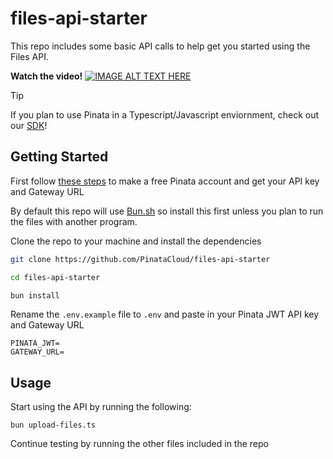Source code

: # files-api-starter

This repo includes some basic API calls to help get you started using the Files API.

**Watch the video!**
[![IMAGE ALT TEXT HERE](https://dweb.mypinata.cloud/files/bafybeib7vgvirnymt53oefbpvx2tg6v5awr56nze2sihkt4jjcn2q22qfm)](https://www.youtube.com/watch?v=sisFpJs6hcg)


> [!TIP]
> If you plan to use Pinata in a Typescript/Javascript enviornment, check out our [SDK](https://github.com/PinataCloud/pinata)!

## Getting Started

First follow [these steps](https://docs.pinata.cloud/quickstart) to make a free Pinata account and get your API key and Gateway URL

By default this repo will use [Bun.sh](https://bun.sh) so install this first unless you plan to run the files with another program.

Clone the repo to your machine and install the dependencies

```bash
git clone https://github.com/PinataCloud/files-api-starter

cd files-api-starter

bun install
```

Rename the `.env.example` file to `.env` and paste in your Pinata JWT API key and Gateway URL

```
PINATA_JWT=
GATEWAY_URL=
```

## Usage

Start using the API by running the following:

```
bun upload-files.ts
```

Continue testing by running the other files included in the repo

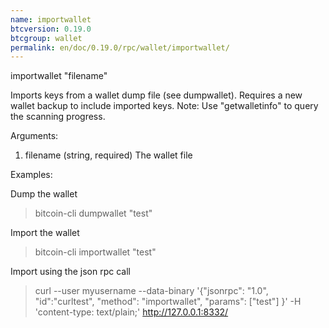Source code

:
 ```yaml
---
name: importwallet
btcversion: 0.19.0
btcgroup: wallet
permalink: en/doc/0.19.0/rpc/wallet/importwallet/
---
```


importwallet "filename"

Imports keys from a wallet dump file (see dumpwallet). Requires a new wallet backup to include imported keys.
Note: Use "getwalletinfo" to query the scanning progress.

Arguments:
1. filename    (string, required) The wallet file

Examples:

Dump the wallet
> bitcoin-cli dumpwallet "test"

Import the wallet
> bitcoin-cli importwallet "test"

Import using the json rpc call
> curl --user myusername --data-binary '{"jsonrpc": "1.0", "id":"curltest", "method": "importwallet", "params": ["test"] }' -H 'content-type: text/plain;' http://127.0.0.1:8332/


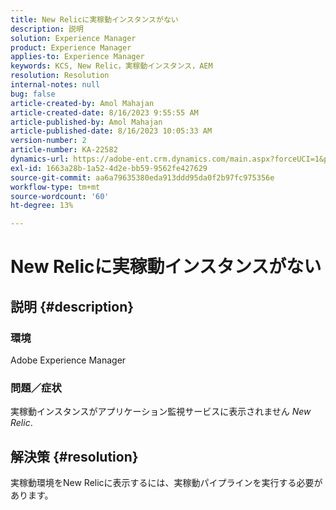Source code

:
 ```yaml
---
title: New Relicに実稼動インスタンスがない
description: 説明
solution: Experience Manager
product: Experience Manager
applies-to: Experience Manager
keywords: KCS, New Relic，実稼動インスタンス，AEM
resolution: Resolution
internal-notes: null
bug: false
article-created-by: Amol Mahajan
article-created-date: 8/16/2023 9:55:55 AM
article-published-by: Amol Mahajan
article-published-date: 8/16/2023 10:05:33 AM
version-number: 2
article-number: KA-22582
dynamics-url: https://adobe-ent.crm.dynamics.com/main.aspx?forceUCI=1&pagetype=entityrecord&etn=knowledgearticle&id=73509313-1b3c-ee11-bdf4-6045bd006079
exl-id: 1663a28b-1a52-4d2e-bb59-9562fe427629
source-git-commit: aa6a79635380eda913ddd95da0f2b97fc975356e
workflow-type: tm+mt
source-wordcount: '60'
ht-degree: 13%

---
```


# New Relicに実稼動インスタンスがない

## 説明 {#description}


### <b>環境</b>

Adobe Experience Manager



### <b>問題／症状</b>

実稼動インスタンスがアプリケーション監視サービスに表示されません *New Relic*.


## 解決策 {#resolution}


実稼動環境をNew Relicに表示するには、実稼動パイプラインを実行する必要があります。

____________________

◆ WORK ORDER
Copy each line above that contains the string "running".

◆ YOUR SOLUTION
Start using the API by running the following:
Continue testing by running the other files included in the repo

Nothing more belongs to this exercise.